# Delta Lake: Creating and Managing Tables

Delta Lake supports **reliable, ACID-compliant tables** with advanced features like schema enforcement, constraints, cloning, and views.

This tutorial covers:

1. CTAS (Create Table As Select)  
2. Table Constraints  
3. Cloning Delta Tables

## Sample Table Setup

We’ll create a simple `sales` table with `CREATE TABLE` and insert a few rows.


In [0]:
USE CATALOG hive_metastore;

-- Create table definition
CREATE TABLE sales (
  id INT,
  customer STRING,
  amount DOUBLE,
  region STRING,
  order_date DATE
)
USING DELTA;

-- Insert sample rows
INSERT INTO sales VALUES
  (1, 'Alice', 120.50, 'West',  DATE'2025-08-01'),
  (2, 'Bob',   75.00,  'East',  DATE'2025-08-02'),
  (3, 'Carol', 200.00, 'West',  DATE'2025-08-02'),
  (4, 'David', 50.00,  'North', DATE'2025-08-03'),
  (5, 'Eve',   300.00, 'South', DATE'2025-08-03');

-- Verify data
SELECT * FROM sales;

## 1. Create Table As Select (CTAS)

CTAS = **Create Table As Select**.  
It allows you to create a new table directly from a query result.

Key Points:
- Schema is **automatically inferred** from query (cannot be declared manually).
- Can filter, rename, or transform columns in SELECT.
- Can add **options**: `COMMENT`, `PARTITIONED BY`, `LOCATION`.
- Supports both **managed** (default) and **external** (with LOCATION) tables.


In [0]:
-- Create a managed Delta table from SELECT
CREATE TABLE sales_ctas
COMMENT "Managed Sales table created via CTAS"
PARTITIONED BY (region)
AS
SELECT
    id,
    customer,
    amount * 1.18 AS amount_with_tax,   -- transformation
    region
FROM sales
WHERE region = 'West';

SELECT * FROM sales_ctas;

In [0]:
-- Inspect table details
DESCRIBE EXTENDED sales_ctas;

In [0]:
-- External CTAS (data stored in a custom location)
CREATE TABLE IF NOT EXISTS external_sales_ctas
COMMENT "External Sales table created via CTAS"
PARTITIONED BY (region)
LOCATION 'dbfs:/mnt/demo/external/sales_temp'
AS
SELECT id, customer, amount, region
FROM sales;

-- Verify
SELECT * FROM external_sales_ctas;

In [0]:
-- Inspect table details
DESCRIBE EXTENDED external_sales_ctas;

In [0]:
-- Create a new table using CTAS
CREATE OR REPLACE TABLE tranformed_sales_ctas AS
SELECT
  id AS sale_id,                               -- rename
  customer,                                    -- keep as is
  UPPER(region) AS region_upper,               -- transform
  amount * 1.1 AS amount_with_tax,             -- transform (add 10% tax)
  order_date
FROM sales
WHERE amount > 100;                            -- filter

-- Verify
SELECT * FROM tranformed_sales_ctas;


## 2. Table Constraints in Delta Lake

Constraints help enforce data quality.

### Types of Constraints
- **NOT NULL** – Column cannot contain NULL values.  
- **CHECK** – Condition must be satisfied by all rows.

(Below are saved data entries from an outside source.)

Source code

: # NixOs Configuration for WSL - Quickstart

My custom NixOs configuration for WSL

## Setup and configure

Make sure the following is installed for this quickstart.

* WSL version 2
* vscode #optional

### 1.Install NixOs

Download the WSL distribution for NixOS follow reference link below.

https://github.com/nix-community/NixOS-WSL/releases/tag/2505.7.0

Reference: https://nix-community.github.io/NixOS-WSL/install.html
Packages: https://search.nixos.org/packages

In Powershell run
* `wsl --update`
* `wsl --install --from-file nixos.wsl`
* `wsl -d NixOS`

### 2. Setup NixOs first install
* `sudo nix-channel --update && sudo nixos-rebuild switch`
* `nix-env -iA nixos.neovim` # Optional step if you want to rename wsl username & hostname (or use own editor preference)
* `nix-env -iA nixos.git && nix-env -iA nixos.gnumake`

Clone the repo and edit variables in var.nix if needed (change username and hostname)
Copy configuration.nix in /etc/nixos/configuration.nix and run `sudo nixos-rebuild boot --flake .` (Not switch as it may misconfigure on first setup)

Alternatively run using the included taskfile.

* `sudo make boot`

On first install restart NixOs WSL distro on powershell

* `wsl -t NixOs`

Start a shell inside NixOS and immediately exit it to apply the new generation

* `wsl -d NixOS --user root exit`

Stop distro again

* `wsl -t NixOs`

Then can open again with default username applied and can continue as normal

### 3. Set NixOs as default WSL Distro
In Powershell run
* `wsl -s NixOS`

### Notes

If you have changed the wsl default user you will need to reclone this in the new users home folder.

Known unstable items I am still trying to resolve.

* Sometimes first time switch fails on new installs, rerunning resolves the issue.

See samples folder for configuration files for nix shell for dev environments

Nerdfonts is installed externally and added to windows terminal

Constraints are **enforced at write time** (INSERT/UPDATE/MERGE).


In [0]:
-- Create table with NOT NULL constraint
CREATE TABLE customers (
  id INT NOT NULL,
  name STRING NOT NULL,
  email STRING
) USING DELTA;

-- Add a CHECK constraint
ALTER TABLE customers
ADD CONSTRAINT valid_id CHECK (id > 0);

In [0]:

-- Violating constraints will fail:
INSERT INTO customers VALUES (NULL, 'John', 'john@example.com'); -- fails

In [0]:

-- Don not voilate constraints will pass:
INSERT INTO customers VALUES (1, 'John', 'john@example.com'); -- pass
SELECT * FROM customers;

In [0]:
-- View constraints metadata
DESCRIBE DETAIL customers;

In [0]:
SHOW TBLPROPERTIES customers;

## 3. Cloning Delta Tables

Delta supports **zero-copy cloning** for testing, migration, or experimentation.

### Types of Clones
- **SHALLOW CLONE**  
  - Copies only transaction logs.  
  - Fast and space-efficient.  
  - Underlying data is still linked.  

- **DEEP CLONE**  
  - Full copy of data + logs.  
  - Useful for **isolated testing** or backup.  
  - Takes more time and storage.


In [0]:
-- Shallow clone: just metadata, no data copy
CREATE TABLE sales_clone SHALLOW CLONE sales_ctas;
DESCRIBE DETAIL sales_clone;

In [0]:
%fs ls 'dbfs:/user/hive/warehouse/sales_clone'

In [0]:
-- Deep clone: full copy
CREATE TABLE sales_deep_clone DEEP CLONE sales_ctas;
DESCRIBE DETAIL sales_deep_clone;

In [0]:
%fs ls 'dbfs:/user/hive/warehouse/sales_deep_clone'

In [0]:
-- Deep clone with location (useful for backups)
CREATE TABLE backup_sales
DEEP CLONE sales_ctas
LOCATION 'dbfs:/mnt/backup/sales_clone';
DESCRIBE DETAIL backup_sales;

In [0]:
%fs ls 'dbfs:/mnt/backup/sales_clone'

Use case: clone **production tables** into a **testing environment** without impacting production.


# Summary

- **CTAS** creates tables from queries with auto schema inference.  
- **Constraints** (NOT NULL, CHECK) enforce data quality.  
- **Cloning** (SHALLOW/DEEP) enables testing, backups, and migrations.